North College was the first and only Institution of Higher Education in Greece, both in the Independent and/or Public sector, which introduced and operated Journalism Studies Courses in 1977. That innovation enabled first graduates students to be fully and unconditionally accepted by American and British Universities for post-graduate studies. Until 1990 the Greek state Universities ignored the Media Studies courses. Since then, the dominant notion was that the media professions were, merely, skill-oriented and thus, it was not necessary for journalists etc. to study for a degree. All the media professionals were self-taught or graduates of irrelevant degrees such as lawyers, mathematicians, psychologists or, even just, high school graduates.

==Location==

North College resided in Thessaloniki, Greece's second largest city after Athens.
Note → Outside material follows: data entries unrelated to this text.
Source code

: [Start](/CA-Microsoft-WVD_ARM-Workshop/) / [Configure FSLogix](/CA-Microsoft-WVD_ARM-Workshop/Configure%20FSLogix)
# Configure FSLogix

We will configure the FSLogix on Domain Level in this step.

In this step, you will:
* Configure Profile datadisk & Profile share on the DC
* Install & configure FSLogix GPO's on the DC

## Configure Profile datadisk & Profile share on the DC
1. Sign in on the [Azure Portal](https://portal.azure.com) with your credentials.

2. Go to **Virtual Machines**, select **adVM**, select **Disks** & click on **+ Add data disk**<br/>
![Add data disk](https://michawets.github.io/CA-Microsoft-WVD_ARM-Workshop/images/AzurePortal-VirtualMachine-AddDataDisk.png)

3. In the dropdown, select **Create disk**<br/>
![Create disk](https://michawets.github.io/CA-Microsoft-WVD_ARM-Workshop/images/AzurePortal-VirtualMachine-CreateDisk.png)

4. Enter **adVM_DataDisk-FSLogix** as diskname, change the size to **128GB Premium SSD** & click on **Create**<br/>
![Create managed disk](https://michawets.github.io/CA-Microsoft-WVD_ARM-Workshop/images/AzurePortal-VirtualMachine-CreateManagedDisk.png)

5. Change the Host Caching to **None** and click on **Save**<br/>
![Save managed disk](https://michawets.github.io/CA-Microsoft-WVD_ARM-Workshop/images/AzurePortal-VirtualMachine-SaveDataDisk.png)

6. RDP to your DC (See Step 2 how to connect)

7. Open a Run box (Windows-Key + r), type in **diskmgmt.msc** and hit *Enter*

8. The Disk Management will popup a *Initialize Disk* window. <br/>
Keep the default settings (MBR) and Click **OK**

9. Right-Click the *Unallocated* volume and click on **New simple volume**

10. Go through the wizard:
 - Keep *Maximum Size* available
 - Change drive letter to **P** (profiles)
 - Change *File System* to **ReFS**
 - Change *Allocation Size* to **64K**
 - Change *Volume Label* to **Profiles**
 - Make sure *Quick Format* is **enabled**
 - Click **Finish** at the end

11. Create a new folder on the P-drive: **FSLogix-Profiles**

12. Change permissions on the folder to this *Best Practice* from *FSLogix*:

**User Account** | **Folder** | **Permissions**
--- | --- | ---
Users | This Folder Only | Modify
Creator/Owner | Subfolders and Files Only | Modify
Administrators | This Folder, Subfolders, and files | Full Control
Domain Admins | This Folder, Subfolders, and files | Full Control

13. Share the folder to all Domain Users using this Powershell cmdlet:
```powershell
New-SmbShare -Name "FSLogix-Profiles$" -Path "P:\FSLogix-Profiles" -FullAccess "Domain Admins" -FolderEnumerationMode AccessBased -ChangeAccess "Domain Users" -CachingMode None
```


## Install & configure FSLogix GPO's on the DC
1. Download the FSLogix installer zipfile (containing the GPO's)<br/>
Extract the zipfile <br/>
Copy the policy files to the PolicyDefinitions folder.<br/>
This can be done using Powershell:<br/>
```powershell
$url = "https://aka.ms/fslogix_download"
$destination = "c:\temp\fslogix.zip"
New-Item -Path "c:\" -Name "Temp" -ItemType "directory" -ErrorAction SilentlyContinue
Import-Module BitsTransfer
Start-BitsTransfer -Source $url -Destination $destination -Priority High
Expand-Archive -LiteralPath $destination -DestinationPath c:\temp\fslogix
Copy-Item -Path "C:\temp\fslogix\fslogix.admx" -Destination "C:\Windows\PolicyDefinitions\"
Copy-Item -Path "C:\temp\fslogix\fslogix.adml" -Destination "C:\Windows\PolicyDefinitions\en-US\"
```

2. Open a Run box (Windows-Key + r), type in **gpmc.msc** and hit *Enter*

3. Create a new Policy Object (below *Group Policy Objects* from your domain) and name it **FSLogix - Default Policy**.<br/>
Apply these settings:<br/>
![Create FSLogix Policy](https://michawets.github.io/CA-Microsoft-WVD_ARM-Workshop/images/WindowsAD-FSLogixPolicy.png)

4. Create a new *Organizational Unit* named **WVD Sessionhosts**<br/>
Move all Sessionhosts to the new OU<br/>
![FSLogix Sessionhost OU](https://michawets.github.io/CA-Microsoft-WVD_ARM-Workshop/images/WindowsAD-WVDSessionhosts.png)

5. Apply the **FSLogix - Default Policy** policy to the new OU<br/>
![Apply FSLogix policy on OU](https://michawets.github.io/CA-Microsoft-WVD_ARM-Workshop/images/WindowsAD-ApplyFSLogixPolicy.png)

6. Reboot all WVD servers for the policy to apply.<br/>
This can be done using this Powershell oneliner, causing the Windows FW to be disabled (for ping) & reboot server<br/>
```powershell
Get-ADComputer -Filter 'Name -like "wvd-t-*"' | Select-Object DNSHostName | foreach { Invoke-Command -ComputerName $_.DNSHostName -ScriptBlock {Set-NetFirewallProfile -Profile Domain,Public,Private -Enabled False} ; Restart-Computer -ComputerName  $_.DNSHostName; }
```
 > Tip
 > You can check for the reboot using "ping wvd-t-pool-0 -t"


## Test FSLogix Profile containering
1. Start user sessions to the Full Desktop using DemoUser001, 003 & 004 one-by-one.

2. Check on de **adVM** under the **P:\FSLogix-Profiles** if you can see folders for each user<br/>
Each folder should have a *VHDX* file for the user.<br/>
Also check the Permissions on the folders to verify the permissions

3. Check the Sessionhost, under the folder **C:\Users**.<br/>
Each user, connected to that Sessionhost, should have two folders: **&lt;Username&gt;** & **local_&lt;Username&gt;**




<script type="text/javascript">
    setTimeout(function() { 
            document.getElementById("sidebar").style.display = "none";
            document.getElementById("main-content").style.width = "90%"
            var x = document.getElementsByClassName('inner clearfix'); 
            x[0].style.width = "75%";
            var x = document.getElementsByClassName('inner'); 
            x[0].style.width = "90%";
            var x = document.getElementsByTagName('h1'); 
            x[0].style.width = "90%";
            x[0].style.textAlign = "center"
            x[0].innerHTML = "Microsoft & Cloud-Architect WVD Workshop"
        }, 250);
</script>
Thessaloniki has a population of about 1.2 million and is heavily involved in trade and services.

==Organisation and curriculum==

The college offered educational programmes in Business Studies, Division of Computing, Art & Design, Psychology & Counselling, Applied Linguistics & Foreign Languages, Mass Media & Communications.

The college was oriented towards the development of Higher Education programmes, research and related services in Greece as well as overseas.

North College internationalised its education in Europe and in the United States by joint projects:

- Offered courses validated by British universities
- Participated in European Union educational and research initiatives
- Undertook joint quality monitoring, research and development
- Contributed to development programs with Central and Eastern Europe
- Developed and applied the UK and European Credit Transfer System between Universities
- Promoted staff and student exchanges

The North College of Thessaloniki used to offer 37 bachelor and 17 master's degrees in School of Business & Computing, School of Art & Design, and School of Humanities & Social Sciences.

The United Kingdom remained and still remains the most popular choice of North College graduates to seek for post-graduate studies.

==Governance==

- The Board of Governors
- The Course Management Team
- The Course Board
- The Examination & Award Board
- The Quality Standards Committee

==Social activities==
Clubs, Groups and Societies of North College created by students who shared the same enthusiasm and the same preference for Social, Sports, Cultural, Arts, Performing and Media activities. They were strongly encouraged to develop new plans and initiatives as well as to participate and be involved in such activities, cultivating their social skills.

Various Clubs, Societies and Groups used to operate in North College from typical athletic clubs for sports like Soccer, Basketball, Volleyball, Aerobic to some more unusual like the Art Therapy Group, which was founded by students of the Department of Psychology and was open and flexible to include members from other study areas.

==Alumni==

The Alumni Association of North College operates as an independent legal entity recognized by statute by the competent authorities of the Greek State, in order to ensure communication between the alumni of the college. Besides, one of the main activities of the Alumni Association of North College is the continuous mutual information for the development of its members, but also the interconnections both within the organized structure, and between the different actors and networks of common interest.

==The Campuses==

During the academic year of 1992-93 (until 2005), the college moved to its new facilities outside the city of Thessaloniki, with purpose-built classrooms, that were better equipped, bigger and more numerous. At that time North College owned three Inner City Campuses (City Annex, and Metropolitan Campus) and one out-city campus (Ioannina City).

The last Metropolitan Campus Building of the college was presented during the Pan-Hellenic Architecture Exhibition organized by HELEXPO in November 2005.